PROBLEM DETAILS
Images are to be left out; everything else in the listing should be repeated exactly.

DATASET EXCERPTS
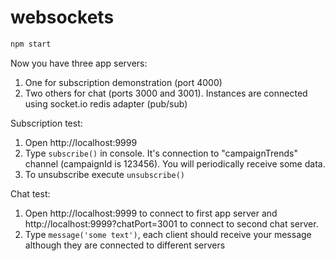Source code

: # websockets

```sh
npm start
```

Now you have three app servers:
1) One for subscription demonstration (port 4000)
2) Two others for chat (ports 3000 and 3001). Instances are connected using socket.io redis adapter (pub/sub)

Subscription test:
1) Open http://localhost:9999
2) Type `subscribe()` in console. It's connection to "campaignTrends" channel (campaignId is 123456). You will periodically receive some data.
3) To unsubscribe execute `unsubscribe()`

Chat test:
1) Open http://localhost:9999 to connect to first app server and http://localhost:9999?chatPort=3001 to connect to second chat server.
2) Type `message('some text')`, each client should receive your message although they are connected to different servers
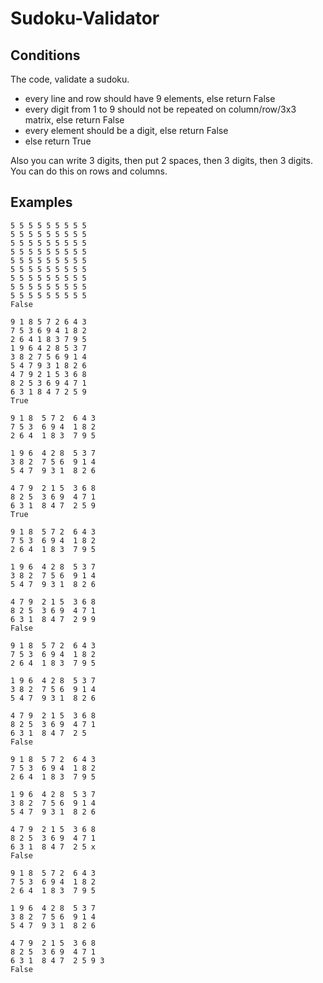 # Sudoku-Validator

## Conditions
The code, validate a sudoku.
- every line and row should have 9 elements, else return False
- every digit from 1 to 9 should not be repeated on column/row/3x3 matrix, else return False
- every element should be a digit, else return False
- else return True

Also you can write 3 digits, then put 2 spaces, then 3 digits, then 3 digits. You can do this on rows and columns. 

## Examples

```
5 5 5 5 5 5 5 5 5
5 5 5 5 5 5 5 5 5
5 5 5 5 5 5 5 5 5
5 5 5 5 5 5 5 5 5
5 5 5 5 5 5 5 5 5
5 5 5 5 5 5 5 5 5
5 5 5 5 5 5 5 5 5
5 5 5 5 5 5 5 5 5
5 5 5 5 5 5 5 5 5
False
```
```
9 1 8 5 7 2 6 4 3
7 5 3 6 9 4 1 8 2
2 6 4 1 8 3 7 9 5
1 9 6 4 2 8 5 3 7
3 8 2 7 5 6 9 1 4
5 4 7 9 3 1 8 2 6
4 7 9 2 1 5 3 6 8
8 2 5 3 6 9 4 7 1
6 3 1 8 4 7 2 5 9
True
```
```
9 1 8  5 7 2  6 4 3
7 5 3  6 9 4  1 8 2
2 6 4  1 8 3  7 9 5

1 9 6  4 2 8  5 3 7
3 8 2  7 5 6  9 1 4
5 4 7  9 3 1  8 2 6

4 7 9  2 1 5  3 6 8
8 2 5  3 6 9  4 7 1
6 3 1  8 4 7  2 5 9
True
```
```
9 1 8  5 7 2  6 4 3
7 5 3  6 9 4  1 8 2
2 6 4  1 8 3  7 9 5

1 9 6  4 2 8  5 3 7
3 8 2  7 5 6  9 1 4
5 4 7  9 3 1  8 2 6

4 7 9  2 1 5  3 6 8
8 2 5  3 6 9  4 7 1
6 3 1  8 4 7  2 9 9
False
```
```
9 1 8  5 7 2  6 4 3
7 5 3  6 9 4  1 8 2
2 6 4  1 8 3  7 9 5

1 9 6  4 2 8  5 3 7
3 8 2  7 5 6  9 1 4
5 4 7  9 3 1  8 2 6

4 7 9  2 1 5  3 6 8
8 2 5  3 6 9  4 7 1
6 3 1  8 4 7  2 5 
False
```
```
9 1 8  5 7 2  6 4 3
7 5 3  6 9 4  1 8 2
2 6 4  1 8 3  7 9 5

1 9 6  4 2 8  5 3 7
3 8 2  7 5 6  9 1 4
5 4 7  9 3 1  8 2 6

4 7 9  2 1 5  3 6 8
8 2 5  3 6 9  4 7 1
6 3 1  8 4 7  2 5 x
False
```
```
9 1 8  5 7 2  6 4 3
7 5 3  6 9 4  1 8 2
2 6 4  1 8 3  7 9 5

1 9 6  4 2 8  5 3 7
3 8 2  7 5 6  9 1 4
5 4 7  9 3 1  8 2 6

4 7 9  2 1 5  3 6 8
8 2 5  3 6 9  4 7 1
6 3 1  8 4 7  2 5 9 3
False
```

TASK SOLUTION
Source code

: # websockets

```sh
npm start
```

Now you have three app servers:
1) One for subscription demonstration (port 4000)
2) Two others for chat (ports 3000 and 3001). Instances are connected using socket.io redis adapter (pub/sub)

Subscription test:
1) Open http://localhost:9999
2) Type `subscribe()` in console. It's connection to "campaignTrends" channel (campaignId is 123456). You will periodically receive some data.
3) To unsubscribe execute `unsubscribe()`

Chat test:
1) Open http://localhost:9999 to connect to first app server and http://localhost:9999?chatPort=3001 to connect to second chat server.
2) Type `message('some text')`, each client should receive your message although they are connected to different servers
 # Sudoku-Validator

## Conditions
The code, validate a sudoku.
- every line and row should have 9 elements, else return False
- every digit from 1 to 9 should not be repeated on column/row/3x3 matrix, else return False
- every element should be a digit, else return False
- else return True

Also you can write 3 digits, then put 2 spaces, then 3 digits, then 3 digits. You can do this on rows and columns. 

## Examples

```
5 5 5 5 5 5 5 5 5
5 5 5 5 5 5 5 5 5
5 5 5 5 5 5 5 5 5
5 5 5 5 5 5 5 5 5
5 5 5 5 5 5 5 5 5
5 5 5 5 5 5 5 5 5
5 5 5 5 5 5 5 5 5
5 5 5 5 5 5 5 5 5
5 5 5 5 5 5 5 5 5
False
```
```
9 1 8 5 7 2 6 4 3
7 5 3 6 9 4 1 8 2
2 6 4 1 8 3 7 9 5
1 9 6 4 2 8 5 3 7
3 8 2 7 5 6 9 1 4
5 4 7 9 3 1 8 2 6
4 7 9 2 1 5 3 6 8
8 2 5 3 6 9 4 7 1
6 3 1 8 4 7 2 5 9
True
```
```
9 1 8  5 7 2  6 4 3
7 5 3  6 9 4  1 8 2
2 6 4  1 8 3  7 9 5

1 9 6  4 2 8  5 3 7
3 8 2  7 5 6  9 1 4
5 4 7  9 3 1  8 2 6

4 7 9  2 1 5  3 6 8
8 2 5  3 6 9  4 7 1
6 3 1  8 4 7  2 5 9
True
```
```
9 1 8  5 7 2  6 4 3
7 5 3  6 9 4  1 8 2
2 6 4  1 8 3  7 9 5

1 9 6  4 2 8  5 3 7
3 8 2  7 5 6  9 1 4
5 4 7  9 3 1  8 2 6

4 7 9  2 1 5  3 6 8
8 2 5  3 6 9  4 7 1
6 3 1  8 4 7  2 9 9
False
```
```
9 1 8  5 7 2  6 4 3
7 5 3  6 9 4  1 8 2
2 6 4  1 8 3  7 9 5

1 9 6  4 2 8  5 3 7
3 8 2  7 5 6  9 1 4
5 4 7  9 3 1  8 2 6

4 7 9  2 1 5  3 6 8
8 2 5  3 6 9  4 7 1
6 3 1  8 4 7  2 5 
False
```
```
9 1 8  5 7 2  6 4 3
7 5 3  6 9 4  1 8 2
2 6 4  1 8 3  7 9 5

1 9 6  4 2 8  5 3 7
3 8 2  7 5 6  9 1 4
5 4 7  9 3 1  8 2 6

4 7 9  2 1 5  3 6 8
8 2 5  3 6 9  4 7 1
6 3 1  8 4 7  2 5 x
False
```
```
9 1 8  5 7 2  6 4 3
7 5 3  6 9 4  1 8 2
2 6 4  1 8 3  7 9 5

1 9 6  4 2 8  5 3 7
3 8 2  7 5 6  9 1 4
5 4 7  9 3 1  8 2 6

4 7 9  2 1 5  3 6 8
8 2 5  3 6 9  4 7 1
6 3 1  8 4 7  2 5 9 3
False
```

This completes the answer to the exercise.